Source data:
· · · · ·

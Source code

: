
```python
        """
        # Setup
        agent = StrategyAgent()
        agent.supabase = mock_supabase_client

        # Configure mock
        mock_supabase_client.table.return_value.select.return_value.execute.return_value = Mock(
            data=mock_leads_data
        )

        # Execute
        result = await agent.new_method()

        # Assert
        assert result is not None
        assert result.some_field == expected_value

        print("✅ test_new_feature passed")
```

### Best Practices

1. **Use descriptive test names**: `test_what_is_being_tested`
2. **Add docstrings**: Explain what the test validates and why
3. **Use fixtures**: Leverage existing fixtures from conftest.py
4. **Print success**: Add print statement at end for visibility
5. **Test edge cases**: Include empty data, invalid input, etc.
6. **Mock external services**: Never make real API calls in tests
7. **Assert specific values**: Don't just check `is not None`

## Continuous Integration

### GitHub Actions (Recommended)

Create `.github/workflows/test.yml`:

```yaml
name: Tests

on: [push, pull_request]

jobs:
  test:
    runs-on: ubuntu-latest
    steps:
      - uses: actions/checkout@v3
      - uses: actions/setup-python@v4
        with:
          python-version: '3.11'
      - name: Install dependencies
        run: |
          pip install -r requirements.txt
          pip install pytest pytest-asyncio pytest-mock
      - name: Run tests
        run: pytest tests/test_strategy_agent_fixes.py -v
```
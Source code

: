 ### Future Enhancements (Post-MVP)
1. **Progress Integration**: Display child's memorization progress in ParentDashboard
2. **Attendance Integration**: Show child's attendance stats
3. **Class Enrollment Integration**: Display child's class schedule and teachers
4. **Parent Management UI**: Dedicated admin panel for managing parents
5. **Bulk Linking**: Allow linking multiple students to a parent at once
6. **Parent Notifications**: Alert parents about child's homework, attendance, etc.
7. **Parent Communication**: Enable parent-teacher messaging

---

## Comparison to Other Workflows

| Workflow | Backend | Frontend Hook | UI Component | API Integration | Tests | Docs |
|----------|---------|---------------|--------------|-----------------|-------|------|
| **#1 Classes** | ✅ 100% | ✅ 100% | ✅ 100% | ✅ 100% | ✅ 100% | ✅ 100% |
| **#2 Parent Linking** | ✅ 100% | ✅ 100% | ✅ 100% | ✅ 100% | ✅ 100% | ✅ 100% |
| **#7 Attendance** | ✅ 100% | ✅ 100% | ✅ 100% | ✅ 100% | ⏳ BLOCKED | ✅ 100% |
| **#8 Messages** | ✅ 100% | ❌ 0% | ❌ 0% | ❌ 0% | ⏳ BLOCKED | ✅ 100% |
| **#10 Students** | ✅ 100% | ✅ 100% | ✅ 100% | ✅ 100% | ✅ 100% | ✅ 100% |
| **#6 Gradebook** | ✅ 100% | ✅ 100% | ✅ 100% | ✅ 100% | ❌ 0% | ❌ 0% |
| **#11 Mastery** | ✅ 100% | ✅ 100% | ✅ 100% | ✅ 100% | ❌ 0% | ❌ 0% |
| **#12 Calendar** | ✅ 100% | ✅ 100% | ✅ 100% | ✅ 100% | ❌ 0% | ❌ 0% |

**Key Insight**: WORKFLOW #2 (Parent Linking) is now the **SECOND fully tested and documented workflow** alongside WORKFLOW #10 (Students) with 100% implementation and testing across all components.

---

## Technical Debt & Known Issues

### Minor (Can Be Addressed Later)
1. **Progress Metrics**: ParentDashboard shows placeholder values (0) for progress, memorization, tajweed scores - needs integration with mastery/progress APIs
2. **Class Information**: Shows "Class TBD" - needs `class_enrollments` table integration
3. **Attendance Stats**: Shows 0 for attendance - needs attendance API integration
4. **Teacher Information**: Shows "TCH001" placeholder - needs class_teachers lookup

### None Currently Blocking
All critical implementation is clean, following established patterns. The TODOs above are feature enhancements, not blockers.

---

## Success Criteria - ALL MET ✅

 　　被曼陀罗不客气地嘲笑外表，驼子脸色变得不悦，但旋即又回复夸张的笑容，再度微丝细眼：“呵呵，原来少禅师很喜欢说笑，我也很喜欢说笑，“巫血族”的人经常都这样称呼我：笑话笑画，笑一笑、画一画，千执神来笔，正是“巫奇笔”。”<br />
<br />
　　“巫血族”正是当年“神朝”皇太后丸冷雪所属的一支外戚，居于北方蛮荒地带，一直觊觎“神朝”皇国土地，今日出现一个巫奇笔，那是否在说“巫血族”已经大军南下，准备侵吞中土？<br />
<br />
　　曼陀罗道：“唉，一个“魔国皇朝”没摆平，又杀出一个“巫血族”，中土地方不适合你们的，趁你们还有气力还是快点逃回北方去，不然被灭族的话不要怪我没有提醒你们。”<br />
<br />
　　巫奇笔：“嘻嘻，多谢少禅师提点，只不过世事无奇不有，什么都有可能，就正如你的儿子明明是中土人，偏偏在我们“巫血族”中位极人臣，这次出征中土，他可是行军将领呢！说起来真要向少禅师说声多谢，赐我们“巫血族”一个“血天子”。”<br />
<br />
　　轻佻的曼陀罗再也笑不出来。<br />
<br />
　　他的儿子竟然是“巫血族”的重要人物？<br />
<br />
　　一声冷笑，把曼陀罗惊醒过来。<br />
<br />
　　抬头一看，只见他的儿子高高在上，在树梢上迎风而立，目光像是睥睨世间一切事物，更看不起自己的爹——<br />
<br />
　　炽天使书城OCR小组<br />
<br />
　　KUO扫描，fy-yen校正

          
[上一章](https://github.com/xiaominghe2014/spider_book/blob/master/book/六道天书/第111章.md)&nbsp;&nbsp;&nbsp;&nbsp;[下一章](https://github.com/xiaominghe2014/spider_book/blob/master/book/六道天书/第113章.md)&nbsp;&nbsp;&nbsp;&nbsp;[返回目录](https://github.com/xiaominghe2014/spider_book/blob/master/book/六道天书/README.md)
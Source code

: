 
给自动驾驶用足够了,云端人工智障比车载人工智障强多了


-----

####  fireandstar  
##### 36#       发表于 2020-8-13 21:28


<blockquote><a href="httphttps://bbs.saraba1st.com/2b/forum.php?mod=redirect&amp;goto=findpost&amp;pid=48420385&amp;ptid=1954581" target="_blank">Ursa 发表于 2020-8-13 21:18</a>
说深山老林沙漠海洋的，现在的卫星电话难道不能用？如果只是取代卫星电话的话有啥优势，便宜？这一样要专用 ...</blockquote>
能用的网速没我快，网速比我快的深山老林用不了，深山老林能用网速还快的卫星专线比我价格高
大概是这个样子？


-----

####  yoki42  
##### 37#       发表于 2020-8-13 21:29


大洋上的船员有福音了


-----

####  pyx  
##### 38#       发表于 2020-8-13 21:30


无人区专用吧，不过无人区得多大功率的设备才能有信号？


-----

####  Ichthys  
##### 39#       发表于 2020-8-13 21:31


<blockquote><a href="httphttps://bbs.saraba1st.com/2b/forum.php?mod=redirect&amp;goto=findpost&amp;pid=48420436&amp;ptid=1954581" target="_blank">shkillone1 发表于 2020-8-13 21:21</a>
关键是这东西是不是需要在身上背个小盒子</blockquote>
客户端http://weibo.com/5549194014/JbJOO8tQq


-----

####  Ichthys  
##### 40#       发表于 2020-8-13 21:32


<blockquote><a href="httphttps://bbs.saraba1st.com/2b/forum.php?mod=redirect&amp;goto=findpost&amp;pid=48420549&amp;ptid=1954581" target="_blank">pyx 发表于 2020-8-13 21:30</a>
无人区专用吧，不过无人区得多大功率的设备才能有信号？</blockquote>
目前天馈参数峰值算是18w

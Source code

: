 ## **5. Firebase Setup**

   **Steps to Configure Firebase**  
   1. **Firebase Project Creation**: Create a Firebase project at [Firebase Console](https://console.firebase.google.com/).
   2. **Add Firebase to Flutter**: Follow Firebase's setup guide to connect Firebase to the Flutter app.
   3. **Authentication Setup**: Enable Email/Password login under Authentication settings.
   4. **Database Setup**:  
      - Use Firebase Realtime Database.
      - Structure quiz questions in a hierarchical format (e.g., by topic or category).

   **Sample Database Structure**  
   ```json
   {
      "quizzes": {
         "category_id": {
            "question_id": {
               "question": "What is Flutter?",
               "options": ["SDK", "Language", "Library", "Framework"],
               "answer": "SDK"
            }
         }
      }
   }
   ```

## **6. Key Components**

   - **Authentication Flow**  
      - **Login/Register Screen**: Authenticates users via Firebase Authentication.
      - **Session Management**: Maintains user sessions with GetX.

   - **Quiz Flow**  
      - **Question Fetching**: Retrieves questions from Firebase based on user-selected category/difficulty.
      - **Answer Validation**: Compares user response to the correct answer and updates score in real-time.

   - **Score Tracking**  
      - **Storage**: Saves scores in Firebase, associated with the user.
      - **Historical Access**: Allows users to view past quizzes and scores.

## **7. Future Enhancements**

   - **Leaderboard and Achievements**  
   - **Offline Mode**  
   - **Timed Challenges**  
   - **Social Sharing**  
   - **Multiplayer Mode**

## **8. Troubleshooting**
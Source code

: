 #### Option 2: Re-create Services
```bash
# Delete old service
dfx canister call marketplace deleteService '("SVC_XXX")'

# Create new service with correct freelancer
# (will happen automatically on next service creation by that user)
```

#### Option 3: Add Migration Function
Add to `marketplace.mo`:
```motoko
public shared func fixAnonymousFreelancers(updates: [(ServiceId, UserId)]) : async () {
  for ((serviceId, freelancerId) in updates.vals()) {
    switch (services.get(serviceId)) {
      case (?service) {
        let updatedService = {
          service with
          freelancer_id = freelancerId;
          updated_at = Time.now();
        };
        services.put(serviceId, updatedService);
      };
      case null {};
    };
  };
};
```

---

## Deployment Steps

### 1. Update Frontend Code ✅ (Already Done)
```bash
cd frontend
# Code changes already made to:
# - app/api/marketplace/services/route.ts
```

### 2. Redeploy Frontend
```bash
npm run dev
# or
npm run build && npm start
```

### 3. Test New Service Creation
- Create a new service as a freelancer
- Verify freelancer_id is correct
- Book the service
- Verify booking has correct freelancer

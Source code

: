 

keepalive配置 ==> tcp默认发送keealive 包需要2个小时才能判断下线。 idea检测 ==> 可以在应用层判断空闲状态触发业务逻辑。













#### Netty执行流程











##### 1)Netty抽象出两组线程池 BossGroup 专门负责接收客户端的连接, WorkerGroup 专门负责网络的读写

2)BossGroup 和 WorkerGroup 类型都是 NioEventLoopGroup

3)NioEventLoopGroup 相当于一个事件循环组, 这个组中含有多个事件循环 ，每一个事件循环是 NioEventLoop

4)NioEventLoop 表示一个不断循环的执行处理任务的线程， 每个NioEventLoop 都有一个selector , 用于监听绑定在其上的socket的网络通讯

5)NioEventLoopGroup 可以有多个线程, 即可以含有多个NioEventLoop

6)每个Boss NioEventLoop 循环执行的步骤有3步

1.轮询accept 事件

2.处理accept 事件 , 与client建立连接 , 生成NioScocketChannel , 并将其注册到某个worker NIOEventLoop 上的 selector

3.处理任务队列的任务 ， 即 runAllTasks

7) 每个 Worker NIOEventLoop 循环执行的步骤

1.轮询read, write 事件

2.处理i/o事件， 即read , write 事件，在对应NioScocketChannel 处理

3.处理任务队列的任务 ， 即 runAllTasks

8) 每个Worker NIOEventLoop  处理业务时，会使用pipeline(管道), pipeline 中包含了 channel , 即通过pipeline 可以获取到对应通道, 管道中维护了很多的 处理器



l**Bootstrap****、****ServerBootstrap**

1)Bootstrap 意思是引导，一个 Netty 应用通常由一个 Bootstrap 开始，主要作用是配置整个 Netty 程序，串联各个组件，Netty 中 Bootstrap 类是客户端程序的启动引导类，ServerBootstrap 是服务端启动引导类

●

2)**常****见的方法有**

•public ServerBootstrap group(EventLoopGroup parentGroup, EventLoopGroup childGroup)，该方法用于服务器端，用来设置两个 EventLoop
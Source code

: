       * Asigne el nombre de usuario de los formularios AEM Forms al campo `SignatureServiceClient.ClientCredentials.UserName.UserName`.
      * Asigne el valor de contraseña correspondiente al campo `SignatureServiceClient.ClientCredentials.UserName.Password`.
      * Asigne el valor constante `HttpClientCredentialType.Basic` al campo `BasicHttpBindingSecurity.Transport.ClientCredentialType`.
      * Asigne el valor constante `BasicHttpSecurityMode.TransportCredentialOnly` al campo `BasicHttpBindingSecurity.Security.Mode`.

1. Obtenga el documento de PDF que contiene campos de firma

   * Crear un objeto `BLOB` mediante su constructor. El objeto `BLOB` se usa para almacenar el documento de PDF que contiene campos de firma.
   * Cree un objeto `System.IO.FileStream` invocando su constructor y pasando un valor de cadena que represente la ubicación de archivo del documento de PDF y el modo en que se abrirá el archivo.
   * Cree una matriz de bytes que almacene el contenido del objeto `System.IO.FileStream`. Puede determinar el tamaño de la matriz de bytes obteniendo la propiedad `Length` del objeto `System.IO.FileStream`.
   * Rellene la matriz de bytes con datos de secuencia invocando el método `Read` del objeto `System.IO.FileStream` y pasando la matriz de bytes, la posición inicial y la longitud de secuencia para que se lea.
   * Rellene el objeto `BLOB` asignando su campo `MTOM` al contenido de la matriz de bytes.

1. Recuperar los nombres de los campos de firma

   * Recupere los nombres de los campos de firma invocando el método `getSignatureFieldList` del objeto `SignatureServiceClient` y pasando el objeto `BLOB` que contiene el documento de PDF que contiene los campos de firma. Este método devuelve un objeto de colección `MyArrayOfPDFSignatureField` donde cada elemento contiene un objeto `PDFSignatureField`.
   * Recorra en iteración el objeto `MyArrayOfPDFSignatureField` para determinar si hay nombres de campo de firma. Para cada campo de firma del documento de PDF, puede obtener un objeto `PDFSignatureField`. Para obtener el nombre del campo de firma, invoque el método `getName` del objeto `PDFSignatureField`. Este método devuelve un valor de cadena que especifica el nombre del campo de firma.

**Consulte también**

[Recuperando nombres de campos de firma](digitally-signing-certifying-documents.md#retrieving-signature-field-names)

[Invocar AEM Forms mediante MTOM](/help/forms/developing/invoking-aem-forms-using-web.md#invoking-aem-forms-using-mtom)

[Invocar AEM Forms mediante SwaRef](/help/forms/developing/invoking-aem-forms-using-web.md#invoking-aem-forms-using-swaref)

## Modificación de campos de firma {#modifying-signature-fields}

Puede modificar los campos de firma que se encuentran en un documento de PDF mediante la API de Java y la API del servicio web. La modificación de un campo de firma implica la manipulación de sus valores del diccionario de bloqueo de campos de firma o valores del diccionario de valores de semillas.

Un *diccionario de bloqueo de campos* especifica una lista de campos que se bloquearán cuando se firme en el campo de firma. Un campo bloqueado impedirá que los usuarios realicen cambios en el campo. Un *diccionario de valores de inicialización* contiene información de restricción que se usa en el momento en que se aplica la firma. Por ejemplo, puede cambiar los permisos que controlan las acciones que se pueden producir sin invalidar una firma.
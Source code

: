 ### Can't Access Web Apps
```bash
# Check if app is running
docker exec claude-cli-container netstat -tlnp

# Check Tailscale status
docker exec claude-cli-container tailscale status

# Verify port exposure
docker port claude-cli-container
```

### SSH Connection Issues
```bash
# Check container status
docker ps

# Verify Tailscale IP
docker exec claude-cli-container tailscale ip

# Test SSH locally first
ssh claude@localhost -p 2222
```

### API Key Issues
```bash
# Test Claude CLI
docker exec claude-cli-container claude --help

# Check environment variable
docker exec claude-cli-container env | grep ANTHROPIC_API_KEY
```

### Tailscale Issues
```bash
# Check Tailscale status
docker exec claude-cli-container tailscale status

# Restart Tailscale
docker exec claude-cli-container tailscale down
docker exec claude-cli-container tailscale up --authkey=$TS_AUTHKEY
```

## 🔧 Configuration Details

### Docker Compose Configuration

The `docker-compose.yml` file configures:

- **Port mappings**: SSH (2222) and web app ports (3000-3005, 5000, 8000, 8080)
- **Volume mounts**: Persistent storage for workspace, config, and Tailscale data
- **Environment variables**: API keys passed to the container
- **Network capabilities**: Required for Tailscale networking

· · · · ·

### [Work request]
Copy out all the lines of the records that include "Asigne".

### [Task result]
:       * Asigne el nombre de usuario de los formularios AEM Forms al campo `SignatureServiceClient.ClientCredentials.UserName.UserName`.
      * Asigne el valor de contraseña correspondiente al campo `SignatureServiceClient.ClientCredentials.UserName.Password`.
      * Asigne el valor constante `HttpClientCredentialType.Basic` al campo `BasicHttpBindingSecurity.Transport.ClientCredentialType`.
      * Asigne el valor constante `BasicHttpSecurityMode.TransportCredentialOnly` al campo `BasicHttpBindingSecurity.Security.Mode`.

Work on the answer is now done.